## What to work on
Look below for the line holding "- [ ] **8.4.2.2 Routing" and the line holding "- [ ] **8.4.2.3 Health". Repeat those two and everything between, exactly.
[[ The data, beginning ]]
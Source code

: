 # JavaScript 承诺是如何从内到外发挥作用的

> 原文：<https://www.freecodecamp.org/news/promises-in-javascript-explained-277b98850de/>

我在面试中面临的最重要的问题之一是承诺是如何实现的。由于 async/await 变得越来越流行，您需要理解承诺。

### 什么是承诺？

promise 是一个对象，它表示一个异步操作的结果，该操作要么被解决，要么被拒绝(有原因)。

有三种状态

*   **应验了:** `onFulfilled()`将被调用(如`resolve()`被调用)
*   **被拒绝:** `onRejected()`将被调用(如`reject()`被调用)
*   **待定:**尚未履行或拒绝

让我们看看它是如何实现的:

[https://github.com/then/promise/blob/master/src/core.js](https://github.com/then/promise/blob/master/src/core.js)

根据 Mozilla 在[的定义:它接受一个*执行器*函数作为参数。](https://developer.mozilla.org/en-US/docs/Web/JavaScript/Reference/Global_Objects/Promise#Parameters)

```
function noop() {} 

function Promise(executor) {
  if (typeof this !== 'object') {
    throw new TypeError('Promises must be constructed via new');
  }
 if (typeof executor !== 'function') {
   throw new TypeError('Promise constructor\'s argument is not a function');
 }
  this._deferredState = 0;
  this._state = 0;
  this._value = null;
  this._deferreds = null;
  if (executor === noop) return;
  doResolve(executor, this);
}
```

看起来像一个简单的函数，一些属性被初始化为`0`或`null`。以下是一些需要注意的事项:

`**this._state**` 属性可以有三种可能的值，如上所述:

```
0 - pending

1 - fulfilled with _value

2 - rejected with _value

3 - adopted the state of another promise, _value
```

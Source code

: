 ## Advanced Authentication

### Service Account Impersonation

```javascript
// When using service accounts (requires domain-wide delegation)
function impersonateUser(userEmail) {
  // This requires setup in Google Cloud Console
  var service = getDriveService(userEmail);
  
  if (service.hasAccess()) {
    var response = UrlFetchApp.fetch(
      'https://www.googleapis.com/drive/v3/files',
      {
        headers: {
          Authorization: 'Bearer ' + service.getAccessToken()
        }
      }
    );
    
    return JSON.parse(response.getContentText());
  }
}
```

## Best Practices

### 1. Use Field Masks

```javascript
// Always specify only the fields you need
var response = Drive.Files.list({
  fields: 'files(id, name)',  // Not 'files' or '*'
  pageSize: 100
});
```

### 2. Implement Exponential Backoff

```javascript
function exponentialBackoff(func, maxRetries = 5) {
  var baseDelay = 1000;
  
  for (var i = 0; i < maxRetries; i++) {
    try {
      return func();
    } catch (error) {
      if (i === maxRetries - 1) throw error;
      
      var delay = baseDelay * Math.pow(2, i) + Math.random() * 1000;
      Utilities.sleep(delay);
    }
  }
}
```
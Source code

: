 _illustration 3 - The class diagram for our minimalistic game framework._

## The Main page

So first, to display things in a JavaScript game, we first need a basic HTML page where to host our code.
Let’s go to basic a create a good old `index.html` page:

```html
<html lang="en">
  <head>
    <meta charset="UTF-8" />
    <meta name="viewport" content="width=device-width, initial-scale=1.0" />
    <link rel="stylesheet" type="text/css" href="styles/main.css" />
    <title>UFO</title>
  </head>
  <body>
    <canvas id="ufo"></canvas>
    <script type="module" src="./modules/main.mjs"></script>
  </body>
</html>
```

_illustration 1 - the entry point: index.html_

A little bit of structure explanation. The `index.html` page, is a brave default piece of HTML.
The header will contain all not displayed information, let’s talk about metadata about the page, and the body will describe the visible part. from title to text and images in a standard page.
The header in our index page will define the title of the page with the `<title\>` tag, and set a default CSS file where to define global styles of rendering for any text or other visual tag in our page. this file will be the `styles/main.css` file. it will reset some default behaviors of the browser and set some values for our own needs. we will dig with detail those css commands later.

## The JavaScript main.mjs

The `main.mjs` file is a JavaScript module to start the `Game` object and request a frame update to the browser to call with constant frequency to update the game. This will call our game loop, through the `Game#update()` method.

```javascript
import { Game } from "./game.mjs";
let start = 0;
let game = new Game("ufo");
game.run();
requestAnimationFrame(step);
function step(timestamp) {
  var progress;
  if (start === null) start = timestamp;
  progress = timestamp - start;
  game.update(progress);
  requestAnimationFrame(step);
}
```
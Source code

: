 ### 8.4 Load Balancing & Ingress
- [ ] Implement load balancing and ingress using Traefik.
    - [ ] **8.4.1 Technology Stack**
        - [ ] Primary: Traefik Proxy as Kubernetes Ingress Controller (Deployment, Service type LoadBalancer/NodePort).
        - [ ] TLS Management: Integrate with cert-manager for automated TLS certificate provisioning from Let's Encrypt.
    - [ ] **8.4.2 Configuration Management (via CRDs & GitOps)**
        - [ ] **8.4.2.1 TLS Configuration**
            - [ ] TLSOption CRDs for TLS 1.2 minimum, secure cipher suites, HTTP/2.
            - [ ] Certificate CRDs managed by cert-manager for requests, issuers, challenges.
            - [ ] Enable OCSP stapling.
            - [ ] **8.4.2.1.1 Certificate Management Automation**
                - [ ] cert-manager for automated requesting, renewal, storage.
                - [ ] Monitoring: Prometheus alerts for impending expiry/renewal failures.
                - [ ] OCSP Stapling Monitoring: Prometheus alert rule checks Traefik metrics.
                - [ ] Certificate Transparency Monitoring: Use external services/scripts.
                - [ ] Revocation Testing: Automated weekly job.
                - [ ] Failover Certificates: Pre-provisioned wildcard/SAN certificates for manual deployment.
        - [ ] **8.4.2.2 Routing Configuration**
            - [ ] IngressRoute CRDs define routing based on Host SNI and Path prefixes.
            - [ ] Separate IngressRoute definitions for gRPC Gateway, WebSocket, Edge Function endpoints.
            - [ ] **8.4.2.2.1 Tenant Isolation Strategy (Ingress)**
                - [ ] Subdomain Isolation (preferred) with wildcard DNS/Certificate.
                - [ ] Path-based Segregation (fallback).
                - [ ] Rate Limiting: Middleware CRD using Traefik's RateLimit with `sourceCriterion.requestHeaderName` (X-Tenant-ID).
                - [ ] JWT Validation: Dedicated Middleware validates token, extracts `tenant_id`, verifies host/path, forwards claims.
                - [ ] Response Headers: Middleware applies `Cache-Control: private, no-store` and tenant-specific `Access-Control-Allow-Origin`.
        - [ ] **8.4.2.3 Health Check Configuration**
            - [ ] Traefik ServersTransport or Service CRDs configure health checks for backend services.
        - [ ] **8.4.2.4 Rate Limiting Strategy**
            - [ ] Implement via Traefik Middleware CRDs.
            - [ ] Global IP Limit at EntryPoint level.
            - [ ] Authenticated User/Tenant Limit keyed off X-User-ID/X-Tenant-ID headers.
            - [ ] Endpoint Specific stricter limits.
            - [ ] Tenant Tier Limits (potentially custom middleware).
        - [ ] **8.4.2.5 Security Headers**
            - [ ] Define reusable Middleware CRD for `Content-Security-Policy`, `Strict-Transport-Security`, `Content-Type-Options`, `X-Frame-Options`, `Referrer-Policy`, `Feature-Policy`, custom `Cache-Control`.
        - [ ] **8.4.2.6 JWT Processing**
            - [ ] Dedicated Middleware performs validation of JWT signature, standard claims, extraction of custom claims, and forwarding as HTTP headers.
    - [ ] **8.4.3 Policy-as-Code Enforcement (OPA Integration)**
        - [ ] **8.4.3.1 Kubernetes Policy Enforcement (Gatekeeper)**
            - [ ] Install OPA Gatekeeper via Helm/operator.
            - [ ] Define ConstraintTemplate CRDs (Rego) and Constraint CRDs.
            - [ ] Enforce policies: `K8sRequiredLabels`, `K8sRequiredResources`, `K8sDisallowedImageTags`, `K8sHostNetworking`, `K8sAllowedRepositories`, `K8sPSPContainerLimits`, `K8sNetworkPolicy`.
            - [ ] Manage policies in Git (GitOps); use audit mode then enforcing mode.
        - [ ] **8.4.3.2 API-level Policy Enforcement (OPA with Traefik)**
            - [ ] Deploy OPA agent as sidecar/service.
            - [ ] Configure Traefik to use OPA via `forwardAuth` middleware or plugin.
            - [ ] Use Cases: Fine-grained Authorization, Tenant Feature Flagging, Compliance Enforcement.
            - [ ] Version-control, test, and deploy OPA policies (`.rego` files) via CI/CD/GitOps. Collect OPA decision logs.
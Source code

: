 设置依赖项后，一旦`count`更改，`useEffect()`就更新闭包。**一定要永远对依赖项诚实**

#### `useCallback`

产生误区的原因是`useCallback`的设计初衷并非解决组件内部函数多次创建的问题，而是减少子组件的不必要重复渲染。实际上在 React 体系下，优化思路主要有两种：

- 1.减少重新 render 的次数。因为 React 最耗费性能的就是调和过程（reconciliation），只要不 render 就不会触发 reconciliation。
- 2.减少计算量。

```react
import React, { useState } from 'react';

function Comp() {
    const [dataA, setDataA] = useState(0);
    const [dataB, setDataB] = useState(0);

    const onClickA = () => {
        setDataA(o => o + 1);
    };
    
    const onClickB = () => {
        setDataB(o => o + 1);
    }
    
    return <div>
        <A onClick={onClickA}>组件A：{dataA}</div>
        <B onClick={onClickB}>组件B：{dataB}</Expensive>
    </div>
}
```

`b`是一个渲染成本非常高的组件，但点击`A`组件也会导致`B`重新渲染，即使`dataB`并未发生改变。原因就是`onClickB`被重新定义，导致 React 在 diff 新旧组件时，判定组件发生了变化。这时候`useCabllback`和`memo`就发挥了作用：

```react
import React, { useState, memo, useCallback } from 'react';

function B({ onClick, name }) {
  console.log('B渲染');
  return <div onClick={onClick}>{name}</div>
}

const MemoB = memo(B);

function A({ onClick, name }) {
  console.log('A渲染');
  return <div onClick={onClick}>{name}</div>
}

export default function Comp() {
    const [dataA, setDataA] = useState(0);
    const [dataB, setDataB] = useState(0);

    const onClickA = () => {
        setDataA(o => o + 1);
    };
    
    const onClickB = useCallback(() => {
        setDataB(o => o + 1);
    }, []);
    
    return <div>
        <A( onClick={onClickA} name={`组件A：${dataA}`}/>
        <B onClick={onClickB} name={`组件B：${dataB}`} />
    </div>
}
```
[[ The data, end ]]
## Expected answer
        - [ ] **8.4.2.2 Routing Configuration**
            - [ ] IngressRoute CRDs define routing based on Host SNI and Path prefixes.
            - [ ] Separate IngressRoute definitions for gRPC Gateway, WebSocket, Edge Function endpoints.
            - [ ] **8.4.2.2.1 Tenant Isolation Strategy (Ingress)**
                - [ ] Subdomain Isolation (preferred) with wildcard DNS/Certificate.
                - [ ] Path-based Segregation (fallback).
                - [ ] Rate Limiting: Middleware CRD using Traefik's RateLimit with `sourceCriterion.requestHeaderName` (X-Tenant-ID).
                - [ ] JWT Validation: Dedicated Middleware validates token, extracts `tenant_id`, verifies host/path, forwards claims.
                - [ ] Response Headers: Middleware applies `Cache-Control: private, no-store` and tenant-specific `Access-Control-Allow-Origin`.
        - [ ] **8.4.2.3 Health Check Configuration**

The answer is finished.